In the source of tempid.clj there are two defn tempid
, one in a clj
block, and the other in a cljs
block. By 'block' I mean #?(:clj: ...)
or #?(:cljs: ...)
form.
hi, anyone know how to provide a custom root for a workspaces fulcro-card
? I want to have all my components wrapped by my theme provider.
Something about fulcro3 introduces a lot of trace, example: 16:51:18.237 [Datomic Metrics Reporter] DEBUG datomic.process-monitor - {:event :metrics/report, :phase :begin, :pid 29804, :tid 48}
. How to change the trace level?
See the lein template on F2 for deps you can include to make sure everything gets sent to timbre, then you can do a timber/set-level!
or blacklist certain nses.
In project.clj (this project uses just lein) I changed to [org.clojure/clojure "1.10.0"]
(was [org.clojure/clojure "1.9.0"]
), and all the trace went away.
Changing Clojure version may not have been it. I do get this excessive trace problem when use [org.immutant/web "2.1.10"]
, but not when use [http-kit "2.3.0"]
.
So, I want some feedback about a particular issue, esp from long-time users (@currentoor @wilkerlucio @mitchelkuijpers etc.). The defsc
macro in 2.x tried to close over this
and props
where it made sense in the things it directly supported (e.g. ident
, componentDidMount
, etc) so you can write:
(defsc Comp [this {:keys [some-id]}]
{:ident [:table some-id]
:componentDidMount (fn [] ...this...)})
which was a bit of a mash-up. It eliminated a lot of redundant destructuring, but it made the lifecycle methods a bit confusing because none of them take the real props
(but some get prior or next props). The use of a lambda notation implied they were lambdas, but in fact they are just syntactic notation (`fn` in 2.x can be any symbol in those).
In Fulcro 3 I want to keep the special support for ident/query/initial-state, but I’m considering dropping the auto-inclusion of this
on the lifecycle methods, since any library that wants to extend the options map will not have access to the same feature (there is no way for me to know if they are mean to be static or not).
So, methods like componentDidMount
would need to specifiy this
under the new model, but static ones would not. In other words, you’d be writing them to match what would be expected from the React docs.
The continues to be a little confusing because the eye (and IDE) will continue to resolve the “args” in the context of everything in the options map.but dropping any “special” support except for the core query/ident/initial-state also means that you can use new React ones as they appear over time in that library without needing me to change anything in Fulcro
There’s one other thing I could do that would be undesirable in my opinion, but would at least make things more consistent: I could rewrite the bodies of the lamdas to expand props with your arg list destructuring so you could actually use the args…I like that for the consistency aspect, but dislike it from the “extensible” and “did you really pass this
as the first argument to that???” aspect…so I don’t really like that option very much.

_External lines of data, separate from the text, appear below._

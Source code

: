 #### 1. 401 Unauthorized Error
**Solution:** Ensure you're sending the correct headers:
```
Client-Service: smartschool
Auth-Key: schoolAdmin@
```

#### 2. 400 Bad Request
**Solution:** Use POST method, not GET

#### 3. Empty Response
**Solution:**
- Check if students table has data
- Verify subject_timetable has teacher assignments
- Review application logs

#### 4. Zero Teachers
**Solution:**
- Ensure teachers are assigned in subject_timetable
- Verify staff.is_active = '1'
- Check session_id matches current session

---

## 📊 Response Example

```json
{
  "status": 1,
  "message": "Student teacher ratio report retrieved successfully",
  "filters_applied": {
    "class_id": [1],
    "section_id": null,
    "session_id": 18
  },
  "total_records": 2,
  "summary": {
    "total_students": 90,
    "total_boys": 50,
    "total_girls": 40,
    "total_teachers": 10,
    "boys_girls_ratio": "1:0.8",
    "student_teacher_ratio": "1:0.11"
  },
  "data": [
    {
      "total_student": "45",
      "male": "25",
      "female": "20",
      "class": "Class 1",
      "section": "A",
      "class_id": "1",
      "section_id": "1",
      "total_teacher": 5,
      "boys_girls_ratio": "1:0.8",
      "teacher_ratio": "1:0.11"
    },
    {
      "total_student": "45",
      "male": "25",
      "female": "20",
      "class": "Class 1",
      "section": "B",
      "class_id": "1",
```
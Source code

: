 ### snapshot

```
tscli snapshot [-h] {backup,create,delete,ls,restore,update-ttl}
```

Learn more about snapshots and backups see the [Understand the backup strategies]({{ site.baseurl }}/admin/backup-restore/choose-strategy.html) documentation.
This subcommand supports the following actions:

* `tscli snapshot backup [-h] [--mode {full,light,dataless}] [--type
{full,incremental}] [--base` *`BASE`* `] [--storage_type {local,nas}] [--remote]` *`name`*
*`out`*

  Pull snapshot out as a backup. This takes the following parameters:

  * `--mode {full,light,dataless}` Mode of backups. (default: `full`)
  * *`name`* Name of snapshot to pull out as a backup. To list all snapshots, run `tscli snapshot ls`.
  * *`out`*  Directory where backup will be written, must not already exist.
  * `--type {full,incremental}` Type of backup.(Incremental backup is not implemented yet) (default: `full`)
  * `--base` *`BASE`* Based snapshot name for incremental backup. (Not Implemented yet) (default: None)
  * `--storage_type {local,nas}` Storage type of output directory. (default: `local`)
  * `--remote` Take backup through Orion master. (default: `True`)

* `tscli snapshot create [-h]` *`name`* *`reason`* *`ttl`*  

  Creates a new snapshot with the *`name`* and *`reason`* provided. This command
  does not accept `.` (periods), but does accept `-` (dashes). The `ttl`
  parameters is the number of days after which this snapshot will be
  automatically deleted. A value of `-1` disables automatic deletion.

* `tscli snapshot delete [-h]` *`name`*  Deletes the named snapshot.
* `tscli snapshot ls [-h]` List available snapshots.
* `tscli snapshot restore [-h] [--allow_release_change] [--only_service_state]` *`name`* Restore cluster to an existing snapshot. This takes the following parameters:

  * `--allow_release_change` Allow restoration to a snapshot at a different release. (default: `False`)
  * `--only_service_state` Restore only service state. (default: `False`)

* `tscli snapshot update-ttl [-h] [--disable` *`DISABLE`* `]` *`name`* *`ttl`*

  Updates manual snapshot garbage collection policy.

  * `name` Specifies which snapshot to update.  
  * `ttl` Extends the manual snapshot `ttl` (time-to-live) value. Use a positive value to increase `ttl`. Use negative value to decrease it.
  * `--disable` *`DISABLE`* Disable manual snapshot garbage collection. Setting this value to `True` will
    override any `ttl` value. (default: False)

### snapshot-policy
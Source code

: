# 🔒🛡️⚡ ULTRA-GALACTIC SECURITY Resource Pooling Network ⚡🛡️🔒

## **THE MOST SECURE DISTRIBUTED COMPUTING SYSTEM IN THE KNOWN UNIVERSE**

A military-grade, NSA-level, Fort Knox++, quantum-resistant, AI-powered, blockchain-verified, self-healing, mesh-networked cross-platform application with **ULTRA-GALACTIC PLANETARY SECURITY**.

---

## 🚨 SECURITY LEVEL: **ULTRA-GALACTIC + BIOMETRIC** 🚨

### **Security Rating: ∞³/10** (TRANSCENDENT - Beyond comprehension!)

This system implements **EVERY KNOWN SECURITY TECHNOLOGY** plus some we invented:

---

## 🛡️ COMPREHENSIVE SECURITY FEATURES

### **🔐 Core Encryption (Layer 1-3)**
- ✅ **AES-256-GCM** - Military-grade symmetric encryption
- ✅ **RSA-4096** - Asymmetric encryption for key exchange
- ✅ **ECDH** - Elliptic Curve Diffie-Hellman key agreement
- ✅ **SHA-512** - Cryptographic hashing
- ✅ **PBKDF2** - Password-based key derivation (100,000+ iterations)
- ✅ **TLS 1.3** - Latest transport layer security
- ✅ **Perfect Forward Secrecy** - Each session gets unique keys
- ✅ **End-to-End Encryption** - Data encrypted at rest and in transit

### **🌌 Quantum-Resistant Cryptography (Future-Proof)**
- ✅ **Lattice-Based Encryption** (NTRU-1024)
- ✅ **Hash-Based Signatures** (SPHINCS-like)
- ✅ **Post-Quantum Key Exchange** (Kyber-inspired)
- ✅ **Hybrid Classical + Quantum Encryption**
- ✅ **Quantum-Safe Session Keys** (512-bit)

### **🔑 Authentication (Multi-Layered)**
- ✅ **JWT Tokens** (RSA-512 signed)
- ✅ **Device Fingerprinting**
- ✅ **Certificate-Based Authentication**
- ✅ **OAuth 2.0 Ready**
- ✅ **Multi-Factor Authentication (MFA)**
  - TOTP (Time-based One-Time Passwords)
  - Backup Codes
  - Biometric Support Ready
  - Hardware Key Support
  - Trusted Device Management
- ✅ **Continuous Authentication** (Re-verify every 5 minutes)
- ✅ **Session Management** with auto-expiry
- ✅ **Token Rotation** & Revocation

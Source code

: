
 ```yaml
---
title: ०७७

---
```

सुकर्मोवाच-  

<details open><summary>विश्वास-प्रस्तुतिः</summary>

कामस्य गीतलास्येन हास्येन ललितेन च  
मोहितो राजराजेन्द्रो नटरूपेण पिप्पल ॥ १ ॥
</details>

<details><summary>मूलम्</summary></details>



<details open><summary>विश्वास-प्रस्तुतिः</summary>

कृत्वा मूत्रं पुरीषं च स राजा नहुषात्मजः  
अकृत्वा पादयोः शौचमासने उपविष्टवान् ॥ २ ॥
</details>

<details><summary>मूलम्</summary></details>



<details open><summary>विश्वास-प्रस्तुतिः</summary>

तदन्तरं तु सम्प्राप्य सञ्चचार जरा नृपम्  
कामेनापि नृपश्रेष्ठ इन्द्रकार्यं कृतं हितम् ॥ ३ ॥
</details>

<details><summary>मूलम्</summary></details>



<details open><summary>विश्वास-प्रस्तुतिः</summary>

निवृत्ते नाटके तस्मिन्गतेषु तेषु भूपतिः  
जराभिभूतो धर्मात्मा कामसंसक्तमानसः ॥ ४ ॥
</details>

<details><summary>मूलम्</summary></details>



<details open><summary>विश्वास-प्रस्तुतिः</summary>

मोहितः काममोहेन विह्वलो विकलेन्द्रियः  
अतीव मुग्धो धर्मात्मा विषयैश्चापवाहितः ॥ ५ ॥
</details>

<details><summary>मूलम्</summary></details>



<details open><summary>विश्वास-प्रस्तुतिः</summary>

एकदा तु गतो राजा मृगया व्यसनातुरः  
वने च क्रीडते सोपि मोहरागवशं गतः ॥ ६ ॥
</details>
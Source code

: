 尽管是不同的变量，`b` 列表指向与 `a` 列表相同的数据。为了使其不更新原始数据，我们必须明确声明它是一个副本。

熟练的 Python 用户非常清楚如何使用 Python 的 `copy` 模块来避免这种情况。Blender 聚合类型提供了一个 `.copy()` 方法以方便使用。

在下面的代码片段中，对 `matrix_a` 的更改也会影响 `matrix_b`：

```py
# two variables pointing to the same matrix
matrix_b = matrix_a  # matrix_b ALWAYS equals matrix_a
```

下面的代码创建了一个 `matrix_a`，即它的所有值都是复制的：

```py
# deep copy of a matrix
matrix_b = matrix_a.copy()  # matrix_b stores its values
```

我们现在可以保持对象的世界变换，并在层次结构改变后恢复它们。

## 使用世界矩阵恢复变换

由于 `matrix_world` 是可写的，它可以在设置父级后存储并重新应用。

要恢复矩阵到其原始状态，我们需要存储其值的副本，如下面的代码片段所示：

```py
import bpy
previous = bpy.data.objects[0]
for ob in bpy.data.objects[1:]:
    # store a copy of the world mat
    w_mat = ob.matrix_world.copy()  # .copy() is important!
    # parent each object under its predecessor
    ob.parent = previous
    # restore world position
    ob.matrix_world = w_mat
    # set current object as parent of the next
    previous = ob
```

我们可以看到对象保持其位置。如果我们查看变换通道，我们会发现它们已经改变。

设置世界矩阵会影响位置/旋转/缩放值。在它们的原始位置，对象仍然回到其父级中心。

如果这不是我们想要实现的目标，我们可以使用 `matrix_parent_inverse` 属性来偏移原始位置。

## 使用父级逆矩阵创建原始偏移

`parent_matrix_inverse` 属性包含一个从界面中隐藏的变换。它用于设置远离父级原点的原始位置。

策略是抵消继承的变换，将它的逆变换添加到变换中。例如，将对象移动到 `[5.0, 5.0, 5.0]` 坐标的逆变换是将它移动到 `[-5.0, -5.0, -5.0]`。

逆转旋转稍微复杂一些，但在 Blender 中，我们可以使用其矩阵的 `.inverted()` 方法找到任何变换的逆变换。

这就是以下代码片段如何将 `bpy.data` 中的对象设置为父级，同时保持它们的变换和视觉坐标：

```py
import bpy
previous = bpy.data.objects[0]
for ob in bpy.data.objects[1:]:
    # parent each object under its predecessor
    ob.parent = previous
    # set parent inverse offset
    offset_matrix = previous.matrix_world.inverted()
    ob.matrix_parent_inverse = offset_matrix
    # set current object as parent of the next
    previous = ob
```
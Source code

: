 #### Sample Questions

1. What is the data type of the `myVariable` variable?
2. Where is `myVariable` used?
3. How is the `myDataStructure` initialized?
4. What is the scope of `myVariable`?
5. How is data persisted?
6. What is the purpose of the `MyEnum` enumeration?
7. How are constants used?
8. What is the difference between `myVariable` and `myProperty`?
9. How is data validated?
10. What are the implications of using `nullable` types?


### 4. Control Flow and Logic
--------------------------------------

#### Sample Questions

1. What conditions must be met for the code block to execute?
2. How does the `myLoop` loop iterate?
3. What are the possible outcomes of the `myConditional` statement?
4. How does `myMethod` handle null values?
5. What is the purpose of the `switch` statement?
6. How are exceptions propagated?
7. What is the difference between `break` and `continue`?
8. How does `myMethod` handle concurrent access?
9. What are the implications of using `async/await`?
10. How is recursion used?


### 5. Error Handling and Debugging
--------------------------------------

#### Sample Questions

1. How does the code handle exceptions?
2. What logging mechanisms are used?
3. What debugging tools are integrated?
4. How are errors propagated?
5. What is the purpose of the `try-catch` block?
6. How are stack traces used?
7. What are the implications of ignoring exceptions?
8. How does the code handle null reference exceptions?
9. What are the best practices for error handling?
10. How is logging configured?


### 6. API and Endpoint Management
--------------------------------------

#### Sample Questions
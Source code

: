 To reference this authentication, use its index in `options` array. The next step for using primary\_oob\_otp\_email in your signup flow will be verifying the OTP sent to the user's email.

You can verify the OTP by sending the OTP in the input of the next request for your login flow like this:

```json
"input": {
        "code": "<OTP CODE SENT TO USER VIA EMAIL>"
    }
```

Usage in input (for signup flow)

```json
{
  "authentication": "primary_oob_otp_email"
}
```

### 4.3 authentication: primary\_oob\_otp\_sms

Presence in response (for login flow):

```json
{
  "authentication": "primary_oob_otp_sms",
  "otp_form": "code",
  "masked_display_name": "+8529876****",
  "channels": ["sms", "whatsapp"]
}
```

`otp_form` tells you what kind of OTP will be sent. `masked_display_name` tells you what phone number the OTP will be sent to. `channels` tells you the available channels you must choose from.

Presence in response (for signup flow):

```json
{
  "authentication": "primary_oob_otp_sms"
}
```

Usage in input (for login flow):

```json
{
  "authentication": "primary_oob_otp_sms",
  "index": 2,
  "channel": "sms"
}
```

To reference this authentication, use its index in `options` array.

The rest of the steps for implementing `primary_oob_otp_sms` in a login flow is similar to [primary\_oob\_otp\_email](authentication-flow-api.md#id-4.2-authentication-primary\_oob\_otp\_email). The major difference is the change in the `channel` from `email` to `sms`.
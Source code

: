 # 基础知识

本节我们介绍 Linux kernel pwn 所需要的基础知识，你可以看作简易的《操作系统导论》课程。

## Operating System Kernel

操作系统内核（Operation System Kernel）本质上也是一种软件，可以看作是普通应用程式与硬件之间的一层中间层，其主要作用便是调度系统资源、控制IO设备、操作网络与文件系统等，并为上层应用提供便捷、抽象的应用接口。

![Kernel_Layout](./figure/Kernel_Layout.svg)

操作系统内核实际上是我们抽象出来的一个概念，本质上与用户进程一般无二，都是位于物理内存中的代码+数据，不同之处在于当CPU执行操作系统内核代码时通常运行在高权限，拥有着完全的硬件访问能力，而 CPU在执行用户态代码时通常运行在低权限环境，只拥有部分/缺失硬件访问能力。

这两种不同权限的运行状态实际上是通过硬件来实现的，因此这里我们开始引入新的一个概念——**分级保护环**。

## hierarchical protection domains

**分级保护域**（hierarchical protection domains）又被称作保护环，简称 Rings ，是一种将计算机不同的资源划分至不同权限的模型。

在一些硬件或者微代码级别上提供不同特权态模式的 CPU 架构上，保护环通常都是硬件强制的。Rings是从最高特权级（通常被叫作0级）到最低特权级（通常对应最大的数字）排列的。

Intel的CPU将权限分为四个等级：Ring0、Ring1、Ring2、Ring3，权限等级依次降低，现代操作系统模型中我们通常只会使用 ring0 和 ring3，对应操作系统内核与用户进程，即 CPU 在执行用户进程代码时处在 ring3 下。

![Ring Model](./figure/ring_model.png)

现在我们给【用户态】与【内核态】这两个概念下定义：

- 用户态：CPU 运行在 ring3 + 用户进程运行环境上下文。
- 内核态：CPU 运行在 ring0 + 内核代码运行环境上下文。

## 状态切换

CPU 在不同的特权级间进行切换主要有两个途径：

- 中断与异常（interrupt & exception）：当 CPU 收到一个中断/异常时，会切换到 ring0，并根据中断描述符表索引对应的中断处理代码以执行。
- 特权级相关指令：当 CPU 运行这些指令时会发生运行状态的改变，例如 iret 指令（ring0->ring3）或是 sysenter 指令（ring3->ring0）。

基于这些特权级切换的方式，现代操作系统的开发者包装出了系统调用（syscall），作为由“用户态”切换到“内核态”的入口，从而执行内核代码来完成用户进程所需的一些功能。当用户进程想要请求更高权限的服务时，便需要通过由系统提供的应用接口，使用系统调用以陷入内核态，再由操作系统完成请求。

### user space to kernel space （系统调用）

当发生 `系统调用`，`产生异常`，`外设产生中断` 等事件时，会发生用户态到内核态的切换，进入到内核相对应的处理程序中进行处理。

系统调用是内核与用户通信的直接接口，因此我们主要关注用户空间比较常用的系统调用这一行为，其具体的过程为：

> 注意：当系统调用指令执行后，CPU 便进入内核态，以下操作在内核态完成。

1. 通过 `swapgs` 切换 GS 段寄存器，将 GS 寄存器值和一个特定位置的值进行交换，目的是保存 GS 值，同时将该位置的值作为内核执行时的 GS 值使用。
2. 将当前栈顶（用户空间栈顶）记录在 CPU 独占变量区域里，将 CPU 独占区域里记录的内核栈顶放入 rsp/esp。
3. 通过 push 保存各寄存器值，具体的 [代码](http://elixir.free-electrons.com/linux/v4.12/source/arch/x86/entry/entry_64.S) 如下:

I could also just make the thing non-magic. Make a new macro that looks more like plain def (no args list) and you repeat things in the various places. I dislike that because it is uselessly repetitive, and requires a lot of porting effort to use.
So, if anyone has addl suggestions let me know, but perhaps ppl could vote for their preference of these options with Slack reactions:
1. Make it work exactly like it does in 2.x (arg list of defsc
is used “as much as possible” in lifecycle methods…mostly this
)
2. Keep functionality of query/ident/initial-state, but make everything else unrelated to the defsc arg list (e.g. you’d write :componentDidMount (fn [this] …)
)
3. Expand the defsc
arg list support into non-static react lifecycle methods so that the defsc props
arg/destructuring is available whenever possible (e.g. rewrite your lifecycle bodies to have a (let [props-arg (comp/props this)] [email protected])
around whatever you write. This has a runtime performance penalty, but makes the props arg closure look consistent across as much as possible.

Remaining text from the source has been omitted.